Don't Plagiarize! Document Your Research

Avoiding Plagiarism Is As Easy As One -- Two -- Three

1. Give yourself time

Take enough time to explore your own ideas, write them down, and gather material to support your arguments. Remember that retrieving and evaluating materials, ordering items from other libraries, writing a first draft, and polishing your work all take time. If there were such a thing as an instant paper, it would not have very much value as a brain exercise. So schedule in your lead time to avoid panic at the last minute.


2. Organize your research, note-taking and writing

  • Make separate folders in your word processor or email account for each paper or project.
  • Keep all your downloads, output from periodical indexes and databases, lists of sources, electronic documents, and notes you write for each project together in the same folder (Miller 419).
  • For your own protection, keep your searches, working bibliographies, note files, and versions of the paper until you receive your final grade for the course.
  • Take notes in a way that automatically avoids plagiarism. All you have to do is
          a) Key every one of your notes to a source and page number; and
          b) Differentiate clearly between the material you have quoted and your own words as you take notes.

Here is an example of a bibliography entry using a periodical article in MLA format:

Miller, Kristin. "Developing Good Research Habits: Encourage Students to Create a Working Bibliography Online." College & Research Libraries News. 61 (2000): 418-20.

Your notes page might look like this:

Miller, 2000 [source]

p. 419 "Using e-mail to collect citations allows the researcher to reformat them into a working bibliography on the computer and operating system that will be used to do the majority of the word processing." [Quotation or fact, or even paraphrase and exact page number]

My note: You should save your electronic searches in your email, even if you print them out somewhere for convenience. [These are your own words and thoughts about what you have read. Invent your own code if you wish, but be sure to label your own writing.]

A "working bibliography" is a list of the sources you found that you believe are most likely to give you the information you need. As you use the items, you can type in comments about each. Or, you can turn your working bibliography into your notes page. With electronic documents, all of these variations are possible.

Here is another example of a bibliography entry for a book in MLA style. (Your required format may vary.)

McGee-Cooper, Ann. Time Management for Unmanageable People. Dallas, Texas: Ann McGee-Cooper and Associates, 1983.

Here is an example of a note entry for the same book:

McGee-Cooper. Time

Page 7.9 "By studying the self-talk of winners, people who not only achieve consistently at high levels but who enjoy high personal esteem, we learn that they consistently focus on the positive.

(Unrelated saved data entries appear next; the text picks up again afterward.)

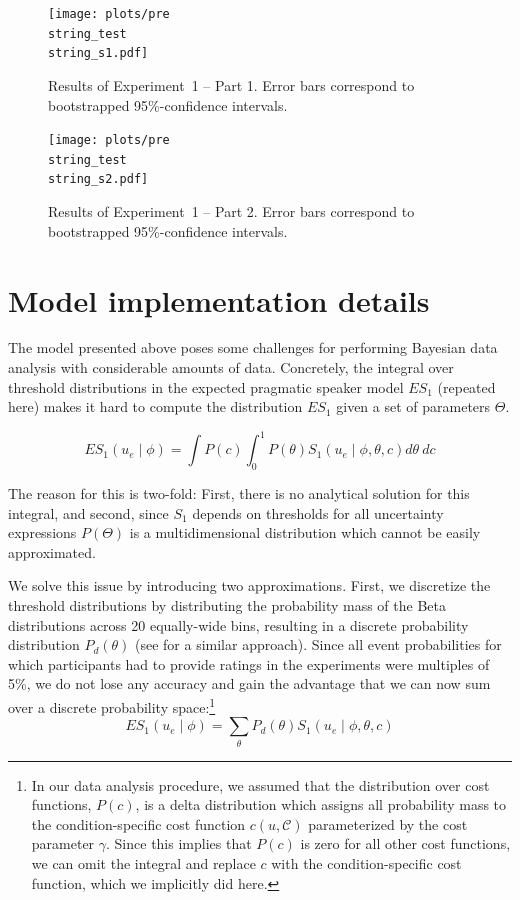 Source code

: \documentclass[man, floatsintext]{apa6}
\begin{document}
\begin{figure}[h!]
\texttt{[image: plots/pre\\string\_test\\string\_s1.pdf]}
\caption{Results of Experiment~1 -- Part 1. Error bars correspond to bootstrapped 95\%-confidence intervals. \label{fig:norming-results-1}}
\end{figure}

\begin{figure}[h!]
\texttt{[image: plots/pre\\string\_test\\string\_s2.pdf]}
\caption{Results of Experiment~1  -- Part 2. Error bars correspond to bootstrapped 95\%-confidence intervals. \label{fig:norming-results-2}}
\vspace{4cm}

\end{figure}


\section{Model implementation details}
\setcounter{section}{3}

The model presented above poses some challenges for performing Bayesian data analysis with considerable amounts of data. 
Concretely, the integral over threshold distributions in the expected pragmatic speaker model $ES_1$ (repeated here) makes it hard to compute 
the distribution $ES_1$ given a set of parameters $\Theta$.

$$ES_1\left(u_e \mid \phi \right) = \int P(c) \int_0^1 P(\theta) S_1\left(u _e\mid \phi, \theta, c\right) d\theta \  d c$$

The reason for this is two-fold: First, there is no analytical solution for this integral, and second, since $S_1$ depends on
thresholds for all uncertainty expressions $P(\Theta)$ is a multidimensional distribution which cannot be easily approximated.

We solve this issue by introducing two approximations. First, we discretize the threshold distributions by distributing the probability mass
of the Beta distributions across 20 equally-wide bins, resulting in a discrete probability distribution $P_{d}(\theta)$ (see \cite{Tessler2019} for a similar approach). Since all event probabilities for which participants had to provide ratings in the
experiments were multiples of 5\%, we do not lose any accuracy and gain the advantage that we can now sum over a discrete probability space:\footnote{In our data analysis procedure, we assumed that the 
distribution over cost functions, $P(c)$, is a delta distribution which assigns all probability mass to the condition-specific cost function 
$c(u, \mathscr{C})$ parameterized by the cost parameter $\gamma$. Since this implies that $P(c)$ is zero for all other cost functions, we can omit the integral and replace $c$ 
with the condition-specific cost function, which we implicitly did here.}
$$ES_1\left(u_e \mid \phi \right) = \sum_{\theta} P_{d}(\theta) S_1\left(u _e\mid \phi, \theta, c\right)$$
\end{document}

We lose a great deal of energy by needlessly feeling guilty. It doesn't help to feel bad about a mistake. It only helps to learn from the mistake."

My note: According to McGee-Cooper, high achievers and successful people practice positive self-talk.


3. Document what you use

  • Supply footnotes for facts or opinions gathered from others. If you have coded your notes to the source and page, this kind of documentation should be very straightforward.
  • Here is an example of a sentence with a footnote in MLA style, based upon the note taken above:
  • According to Ann McGee-Cooper, a management consultant who advocates whole-brain thinking and the deliberate use of "joy breaks" to improve personal productivity, high achievers and successful people practice positive self-talk (McGee-Cooper 7.9).
  • Use a recognized citation method (MLA or APA, for example) to construct your footnotes, end notes, lists of works cited, references, and bibliographies.
    Footnote paraphrases, facts, and ideas as well as exact quotes -- it's all somebody else's unless it is a) common knowledge or b) yours alone. For more information on style manuals and citing both print and electronic resources, go to http://newarkwww.rutgers.edu/guides/cite.htm.
  • Using references so that they give credit without interrupting the flow of your writing is an art, and the accepted methods vary a bit from discipline to discipline. For pointers, look at the MLA Style Manual (especially pages 230-234) or Reader-Friendly Reports by Professor Carter Daniel (122-130).
  • There is no shame in acknowledging the work of others. Scholars do this routinely. The shame is in not acknowledging the work of others.
  • Do your own work. In the end, you are the one who benefits most.
  • List of Works Cited
    • Daniel, Carter A. Reader-Friendly Reports: A Manual Prepared for Students at the Rutgers Faculty of Management. 10th ed. Carter A Daniel, 2001. See especially Chapter 12 on footnotes (122-33). [Dana Ref Desk #273A]
    • Gibaldi, Joseph. MLA Style Manual and Guide to Scholarly Publishing. 2nd ed. NY: The Modern Language Association of America, 1998. See especially Chapter 6 on documenting the list of works cited (149-229) and Chapter 7 on documenting sources in the text (230-254). [Dana Ref Desk #276, PN 147.G444 1998]
    • McGee-Cooper, Ann. Time Management for Unmanageable People. Dallas, Texas: Ann McGee-Cooper and Associates, 1983.
    • Miller, Kristin. "Developing Good Research Habits: Encourage Students to Create a Working Bibliography Online." College & Research Libraries News. 61 (2000): 418-20.